*** GIVEN INFORMATION Section Begins ***
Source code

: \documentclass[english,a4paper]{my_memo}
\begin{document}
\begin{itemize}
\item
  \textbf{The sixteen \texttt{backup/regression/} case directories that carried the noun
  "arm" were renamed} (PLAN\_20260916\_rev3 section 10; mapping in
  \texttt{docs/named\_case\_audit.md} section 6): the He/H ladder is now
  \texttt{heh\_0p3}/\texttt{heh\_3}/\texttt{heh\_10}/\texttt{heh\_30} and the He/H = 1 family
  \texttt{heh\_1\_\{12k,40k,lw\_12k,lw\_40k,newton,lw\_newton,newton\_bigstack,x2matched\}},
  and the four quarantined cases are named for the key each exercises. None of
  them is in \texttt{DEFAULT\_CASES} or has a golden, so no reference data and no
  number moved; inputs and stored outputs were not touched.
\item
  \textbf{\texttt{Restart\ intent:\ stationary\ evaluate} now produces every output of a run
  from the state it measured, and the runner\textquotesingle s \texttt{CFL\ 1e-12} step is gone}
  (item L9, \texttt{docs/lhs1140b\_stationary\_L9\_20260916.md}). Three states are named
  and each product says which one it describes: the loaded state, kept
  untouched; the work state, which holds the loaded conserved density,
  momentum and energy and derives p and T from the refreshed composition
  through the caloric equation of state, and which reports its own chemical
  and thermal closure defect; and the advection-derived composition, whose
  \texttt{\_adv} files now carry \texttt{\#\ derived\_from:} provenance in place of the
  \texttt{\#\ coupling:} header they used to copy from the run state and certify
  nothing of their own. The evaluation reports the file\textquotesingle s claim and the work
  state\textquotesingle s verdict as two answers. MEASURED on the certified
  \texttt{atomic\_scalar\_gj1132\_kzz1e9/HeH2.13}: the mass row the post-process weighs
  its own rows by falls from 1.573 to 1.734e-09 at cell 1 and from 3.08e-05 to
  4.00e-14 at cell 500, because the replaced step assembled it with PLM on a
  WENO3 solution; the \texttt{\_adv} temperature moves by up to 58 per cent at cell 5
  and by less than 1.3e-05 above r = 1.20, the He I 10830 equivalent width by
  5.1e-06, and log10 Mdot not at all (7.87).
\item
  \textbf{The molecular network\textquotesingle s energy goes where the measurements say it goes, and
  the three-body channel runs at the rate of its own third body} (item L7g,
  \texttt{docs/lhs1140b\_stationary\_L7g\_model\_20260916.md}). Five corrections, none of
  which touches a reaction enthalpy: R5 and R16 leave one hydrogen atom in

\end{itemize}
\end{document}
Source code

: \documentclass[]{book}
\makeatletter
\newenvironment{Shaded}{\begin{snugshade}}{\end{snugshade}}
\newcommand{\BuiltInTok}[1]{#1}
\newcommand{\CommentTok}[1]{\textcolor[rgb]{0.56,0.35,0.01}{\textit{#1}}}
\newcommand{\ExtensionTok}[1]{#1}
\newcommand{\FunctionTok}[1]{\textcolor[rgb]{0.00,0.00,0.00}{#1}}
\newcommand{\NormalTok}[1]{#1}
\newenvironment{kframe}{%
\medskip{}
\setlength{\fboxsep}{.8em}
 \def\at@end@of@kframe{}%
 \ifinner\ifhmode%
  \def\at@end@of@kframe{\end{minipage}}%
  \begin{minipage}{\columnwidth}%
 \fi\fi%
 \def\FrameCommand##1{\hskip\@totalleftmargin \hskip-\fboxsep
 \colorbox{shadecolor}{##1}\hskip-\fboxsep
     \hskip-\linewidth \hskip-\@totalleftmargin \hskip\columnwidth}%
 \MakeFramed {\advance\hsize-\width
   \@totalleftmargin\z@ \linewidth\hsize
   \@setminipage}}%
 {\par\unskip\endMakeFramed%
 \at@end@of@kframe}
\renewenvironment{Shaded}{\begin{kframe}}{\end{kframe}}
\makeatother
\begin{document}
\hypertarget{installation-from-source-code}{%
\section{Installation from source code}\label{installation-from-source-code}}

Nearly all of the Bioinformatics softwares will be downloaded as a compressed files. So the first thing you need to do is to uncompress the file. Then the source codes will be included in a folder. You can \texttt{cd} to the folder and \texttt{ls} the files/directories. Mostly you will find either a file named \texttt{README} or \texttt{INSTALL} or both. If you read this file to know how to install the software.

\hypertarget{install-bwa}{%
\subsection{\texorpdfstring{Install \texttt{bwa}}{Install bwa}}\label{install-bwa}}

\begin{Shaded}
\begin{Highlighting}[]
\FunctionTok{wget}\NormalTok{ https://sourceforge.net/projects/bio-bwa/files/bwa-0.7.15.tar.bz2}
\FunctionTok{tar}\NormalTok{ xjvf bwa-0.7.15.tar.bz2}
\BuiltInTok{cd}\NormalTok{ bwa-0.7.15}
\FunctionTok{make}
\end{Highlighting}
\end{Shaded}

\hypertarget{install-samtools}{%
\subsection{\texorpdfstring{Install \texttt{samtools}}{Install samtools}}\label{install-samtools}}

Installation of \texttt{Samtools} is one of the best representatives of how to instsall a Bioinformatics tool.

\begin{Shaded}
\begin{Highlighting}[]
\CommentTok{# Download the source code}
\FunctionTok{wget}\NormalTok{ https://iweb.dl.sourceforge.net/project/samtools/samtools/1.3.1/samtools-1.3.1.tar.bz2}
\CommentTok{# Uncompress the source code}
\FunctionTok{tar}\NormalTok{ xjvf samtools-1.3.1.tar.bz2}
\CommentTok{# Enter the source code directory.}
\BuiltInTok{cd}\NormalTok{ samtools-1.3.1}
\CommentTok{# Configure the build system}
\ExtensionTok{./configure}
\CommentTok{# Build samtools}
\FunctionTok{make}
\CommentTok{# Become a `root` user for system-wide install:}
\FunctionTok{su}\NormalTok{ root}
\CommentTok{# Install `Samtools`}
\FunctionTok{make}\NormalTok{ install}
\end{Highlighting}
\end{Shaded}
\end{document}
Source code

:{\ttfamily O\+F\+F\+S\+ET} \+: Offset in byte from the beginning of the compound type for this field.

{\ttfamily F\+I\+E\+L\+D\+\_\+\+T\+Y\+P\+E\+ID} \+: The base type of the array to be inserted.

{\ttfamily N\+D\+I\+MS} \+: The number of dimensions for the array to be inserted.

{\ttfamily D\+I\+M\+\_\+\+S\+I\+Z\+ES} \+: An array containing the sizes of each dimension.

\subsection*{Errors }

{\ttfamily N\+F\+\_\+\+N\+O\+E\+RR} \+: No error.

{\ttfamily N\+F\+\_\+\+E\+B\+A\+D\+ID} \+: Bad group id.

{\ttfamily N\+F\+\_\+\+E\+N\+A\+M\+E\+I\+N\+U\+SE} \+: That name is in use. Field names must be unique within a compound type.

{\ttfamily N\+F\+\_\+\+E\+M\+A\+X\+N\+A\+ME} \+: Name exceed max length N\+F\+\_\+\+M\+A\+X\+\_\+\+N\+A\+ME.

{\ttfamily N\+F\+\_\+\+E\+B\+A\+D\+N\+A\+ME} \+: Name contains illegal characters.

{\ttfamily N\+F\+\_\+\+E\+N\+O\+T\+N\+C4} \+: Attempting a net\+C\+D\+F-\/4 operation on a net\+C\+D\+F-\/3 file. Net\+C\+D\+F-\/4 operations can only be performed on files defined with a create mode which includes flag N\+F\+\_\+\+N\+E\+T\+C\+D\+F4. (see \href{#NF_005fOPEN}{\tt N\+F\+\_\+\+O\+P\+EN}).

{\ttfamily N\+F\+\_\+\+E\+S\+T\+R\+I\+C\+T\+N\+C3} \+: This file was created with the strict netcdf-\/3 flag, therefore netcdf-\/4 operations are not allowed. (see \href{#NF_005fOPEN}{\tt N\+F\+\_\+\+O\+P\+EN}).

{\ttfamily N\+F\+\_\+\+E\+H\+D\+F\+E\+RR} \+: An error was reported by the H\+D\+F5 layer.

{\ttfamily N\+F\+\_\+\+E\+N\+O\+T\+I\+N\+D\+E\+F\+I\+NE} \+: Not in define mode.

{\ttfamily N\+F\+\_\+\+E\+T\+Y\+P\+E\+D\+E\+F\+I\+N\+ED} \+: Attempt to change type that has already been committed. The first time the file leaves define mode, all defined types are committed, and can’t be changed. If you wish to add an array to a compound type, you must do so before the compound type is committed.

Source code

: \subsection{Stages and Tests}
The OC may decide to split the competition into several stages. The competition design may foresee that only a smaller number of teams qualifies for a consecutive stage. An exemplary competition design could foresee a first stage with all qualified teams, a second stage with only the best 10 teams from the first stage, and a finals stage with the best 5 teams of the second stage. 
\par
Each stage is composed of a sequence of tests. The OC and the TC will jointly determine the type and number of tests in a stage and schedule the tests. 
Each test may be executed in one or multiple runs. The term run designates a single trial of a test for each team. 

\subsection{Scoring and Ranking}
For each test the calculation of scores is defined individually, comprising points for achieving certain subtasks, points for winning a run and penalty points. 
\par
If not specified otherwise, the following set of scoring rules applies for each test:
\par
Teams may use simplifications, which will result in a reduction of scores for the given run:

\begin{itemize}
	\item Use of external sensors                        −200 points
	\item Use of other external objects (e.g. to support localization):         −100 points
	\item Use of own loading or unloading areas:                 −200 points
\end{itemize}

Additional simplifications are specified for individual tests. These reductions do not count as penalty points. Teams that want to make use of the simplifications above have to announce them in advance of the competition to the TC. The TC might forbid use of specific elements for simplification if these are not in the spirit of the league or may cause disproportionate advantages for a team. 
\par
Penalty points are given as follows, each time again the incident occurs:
*** GIVEN INFORMATION Section Ends ***
WHAT NEEDS TO BE DONE —
If a line comes after the one containing "ladder is now", leave it out; set down every line of the data before it, and that line itself, exactly.

PROBLEM SOLUTION —
Source code

: \documentclass[english,a4paper]{my_memo}
\begin{document}
\begin{itemize}
\item
  \textbf{The sixteen \texttt{backup/regression/} case directories that carried the noun
  "arm" were renamed} (PLAN\_20260916\_rev3 section 10; mapping in
  \texttt{docs/named\_case\_audit.md} section 6): the He/H ladder is now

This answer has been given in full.